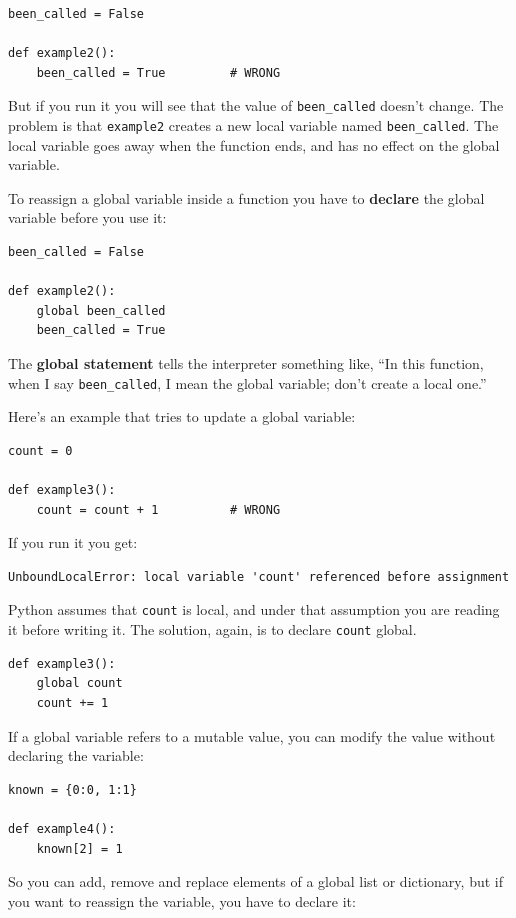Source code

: \documentclass[10pt]{book}
\begin{document}
\begin{verbatim}
been_called = False

def example2():
    been_called = True         # WRONG
\end{verbatim}
%
But if you run it you will see that the value of \verb"been_called"
doesn't change.  The problem is that {\tt example2} creates a new local
variable named \verb"been_called".  The local variable goes away when
the function ends, and has no effect on the global variable.

To reassign a global variable inside a function you have to
{\bf declare} the global variable before you use it:

\begin{verbatim}
been_called = False

def example2():
    global been_called 
    been_called = True
\end{verbatim}
%
The {\bf global statement} tells the interpreter
something like, ``In this function, when I say \verb"been_called", I
mean the global variable; don't create a local one.''

Here's an example that tries to update a global variable:

\begin{verbatim}
count = 0

def example3():
    count = count + 1          # WRONG
\end{verbatim}
%
If you run it you get:

\begin{verbatim}
UnboundLocalError: local variable 'count' referenced before assignment
\end{verbatim}
%
Python assumes that {\tt count} is local, and under that assumption
you are reading it before writing it.  The solution, again,
is to declare {\tt count} global.

\begin{verbatim}
def example3():
    global count
    count += 1
\end{verbatim}
%
If a global variable refers to a mutable value, you can modify
the value without declaring the variable:

\begin{verbatim}
known = {0:0, 1:1}

def example4():
    known[2] = 1
\end{verbatim}
%
So you can add, remove and replace elements of a global list or
dictionary, but if you want to reassign the variable, you
have to declare it:
\end{document}

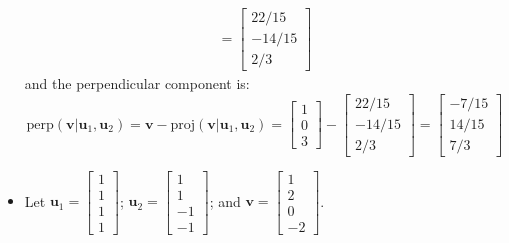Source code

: \documentclass{article}
\begin{document}
\begin{itemize}
\begin{align*}
= \begin{bmatrix} 22/15 \\ -14/15 \\ 2/3 \end{bmatrix}
\end{align*}
and the perpendicular component is:
\[\text{perp}(\mathbf{v} | \mathbf{u}_1, \mathbf{u}_2) = \mathbf{v} - \text{proj}(\mathbf{v} | \mathbf{u}_1, \mathbf{u}_2) = \begin{bmatrix} 1 \\ 0 \\ 3 \end{bmatrix} - \begin{bmatrix} 22/15 \\ -14/15 \\ 2/3 \end{bmatrix} = \begin{bmatrix} -7/15 \\ 14/15 \\ 7/3 \end{bmatrix}\]
\item Let \(\mathbf{u}_1 = \begin{bmatrix} 1 \\ 1 \\ 1 \\ 1 \end{bmatrix}\); \(\mathbf{u}_2 = \begin{bmatrix} 1 \\ 1 \\ -1 \\ -1 \end{bmatrix}\); and \(\mathbf{v} = \begin{bmatrix} 1 \\ 2 \\ 0 \\ -2 \end{bmatrix}\).


\end{itemize}
\end{document}
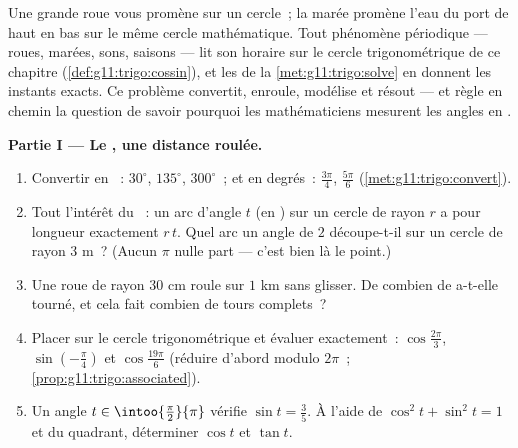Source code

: \begin{problem}
\label{pb:g11:trigo:1}
Une grande roue vous promène sur un cercle~; la marée promène l'eau
du port de haut en bas sur le même cercle mathématique. Tout
phénomène périodique --- roues, marées, sons, saisons --- lit son
horaire sur le cercle trigonométrique de ce chapitre
(\cref{def:g11:trigo:cossin}), et les  de la
\cref{met:g11:trigo:solve} en donnent les instants exacts. Ce
problème convertit, enroule, modélise et résout --- et règle en
chemin la question de savoir pourquoi les mathématiciens mesurent
les angles en .

\medskip
\noindent\textbf{Partie I --- Le , une distance roulée.}
\begin{enumerate}
  \item Convertir en ~: $30^\circ$, $135^\circ$,
        $300^\circ$~; et en degrés~: $\frac{3\pi}{4}$,
        $\frac{5\pi}{6}$ (\cref{met:g11:trigo:convert}).
  \item Tout l'intérêt du ~: un arc d'angle $t$ (en )
        sur un cercle de rayon $r$ a pour longueur exactement
        $r\,t$. Quel arc un angle de $2$  découpe-t-il sur un
        cercle de rayon $3$ m~? (Aucun $\pi$ nulle part --- c'est
        bien là le point.)
  \item Une roue de rayon $30$ cm roule sur $1$ km sans glisser. De
        combien de \emph{} a-t-elle tourné, et cela fait
        combien de tours complets~?
  \item Placer sur le cercle trigonométrique et évaluer
        exactement~: $\cos\frac{2\pi}{3}$,
        $\sin\left(-\frac{\pi}{4}\right)$ et $\cos\frac{19\pi}{6}$
        (réduire d'abord modulo $2\pi$~;
        \cref{prop:g11:trigo:associated}).
  \item Un angle $t \in \intoo{\frac\pi2}{\pi}$ vérifie
        $\sin t = \frac35$. À l'aide de
        $\cos^2 t + \sin^2 t = 1$ et du quadrant, déterminer
        $\cos t$ et $\tan t$.
\end{enumerate}


\end{problem}
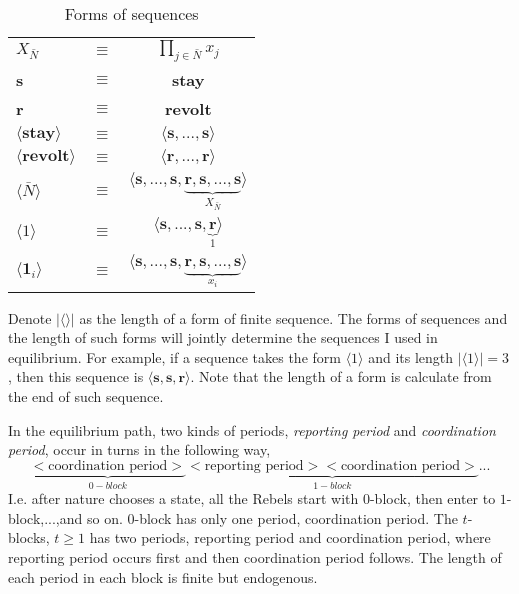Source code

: \documentclass[12pt,letter]{article}
\theoremstyle{definition}
\theoremstyle{remark}
\theoremstyle{claim}
\begin{document}
\begin{table}[t]
\caption{Forms of sequences}
\label{Table_msg_form}
\begin{center}
\begin{tabular}{l c c}
$X_{\bar{N}}$ 								& $\equiv$ 			& $\prod_{j\in \bar{N}}x_j$  \\
\textbf{s}										& $\equiv$ 			& \textbf{stay}  \\
\textbf{r}										& $\equiv$ 			& \textbf{revolt}  \\
$\langle \textbf{stay} \rangle$ 		& $\equiv$ 			& $\langle \textbf{s},...,\textbf{s}\rangle$  \\
$\langle \textbf{revolt} \rangle$ 	& $\equiv$ 			& $\langle \textbf{r},...,\textbf{r}\rangle$  \\
$\langle  \bar{N} \rangle$ 				& $\equiv$ 			& $\langle \textbf{s},...,\textbf{s},\underbrace{\textbf{r},\textbf{s},...,\textbf{s}}_{X_{ \bar{N}}}\rangle$  \\

$\langle 1 \rangle$	 					& $\equiv$ 			& $\langle \textbf{s},...,\textbf{s},\underbrace{\textbf{r}}_{1}\rangle$  \\
$\langle \mathbf{1}_i \rangle$	 	& $\equiv$ 			& $\langle \textbf{s},...,\textbf{s},\underbrace{\textbf{r},\textbf{s},...,\textbf{s}}_{x_i}\rangle$  \\
\end{tabular}
\end{center}
\end{table}

Denote $|\langle\rangle|$ as the length of a form of finite sequence. The forms of sequences and the length of such forms will jointly determine the sequences I used in equilibrium. For example, if a sequence takes the form $\langle 1 \rangle$ and its length $|\langle 1 \rangle|=3$, then this sequence is $\langle \textbf{s},\textbf{s},\textbf{r}\rangle$. Note that the length of a form is calculate from the end of such sequence.

In the equilibrium path, two kinds of periods, \textit{reporting period} and \textit{coordination period}, occur in turns in the following way,
\[\underbrace{<\text{coordination period}>}_{0-block}\underbrace{<\text{reporting period}><\text{coordination period}>}_{1-block}...\]
I.e. after nature chooses a state, all the Rebels start with $0$-block, then enter to $1$-block,...,and so on. $0$-block has only one period, coordination period. The $t$-blocks, $t\geq 1$ has two periods, reporting period and coordination period, where reporting period occurs first and then coordination period follows. The length of each period in each block is finite but endogenous.
\end{document}
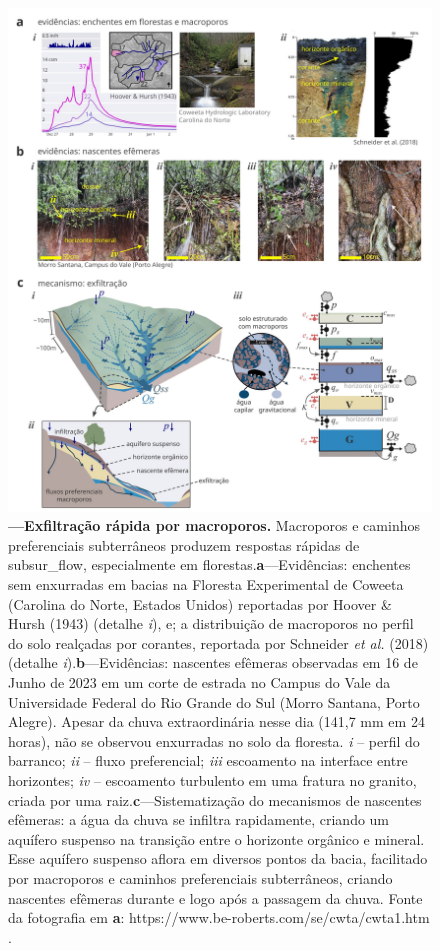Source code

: \documentclass[./main.tex]{subfiles}
\begin{document}
\begin{figure}[t!] 
\centering				
\includegraphics[width=0.98\linewidth]{figs/fig_macropores.jpg}		
\caption[Exfiltração rápida por macroporos]
{\textbf{---\;Exfiltração rápida por macroporos.}
    Macroporos e caminhos preferenciais subterrâneos produzem respostas rápidas de \gls{subsur_flow}, especialmente em florestas.\;\textbf{a}\;---\;Evidências: enchentes sem enxurradas em bacias na Floresta Experimental de Coweeta (Carolina do Norte, Estados Unidos) reportadas por Hoover \& Hursh (1943) \cite{Hoover1943} (detalhe \textrm{\textit{i}}), e; a distribuição de macroporos no perfil do solo realçadas por corantes, reportada por Schneider \textit{et al.} (2018) \cite{Schneider2018} (detalhe \textrm{\textit{i}}).\;\textbf{b}\;---\;Evidências: nascentes efêmeras observadas em 16 de Junho de 2023 em um corte de estrada no Campus do Vale da Universidade Federal do Rio Grande do Sul (Morro Santana, Porto Alegre). Apesar da chuva extraordinária nesse dia (141,7 mm em 24 horas), não se observou enxurradas no solo da floresta. \textrm{\textit{i}} -- perfil do barranco; \textrm{\textit{ii}} -- fluxo preferencial; \textrm{\textit{iii}} escoamento na interface entre horizontes; \textrm{\textit{iv}} -- escoamento turbulento em uma fratura no granito, criada por uma raiz.\;\textbf{c}\;---\;Sistematização do mecanismos de nascentes efêmeras: a água da chuva se infiltra rapidamente, criando um aquífero suspenso na transição entre o horizonte orgânico e mineral. Esse aquífero suspenso aflora em diversos pontos da bacia, facilitado por macroporos e caminhos preferenciais subterrâneos, criando nascentes efêmeras durante e logo após a passagem da chuva. Fonte da fotografia em \textbf{a}: https://www.be-roberts.com/se/cwta/cwta1.htm .
}
\label{fig:hydro:macro} 		
\end{figure}
\end{document}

#### EXERCISE DIRECTIONS
Which lines in the data above hold the string "cercle"? Show each one.

#### EXERCISE ANSWER
Une grande roue vous promène sur un cercle~; la marée promène l'eau
du port de haut en bas sur le même cercle mathématique. Tout
horaire sur le cercle trigonométrique de ce chapitre
        sur un cercle de rayon $r$ a pour longueur exactement
        cercle de rayon $3$ m~? (Aucun $\pi$ nulle part --- c'est
  \item Placer sur le cercle trigonométrique et évaluer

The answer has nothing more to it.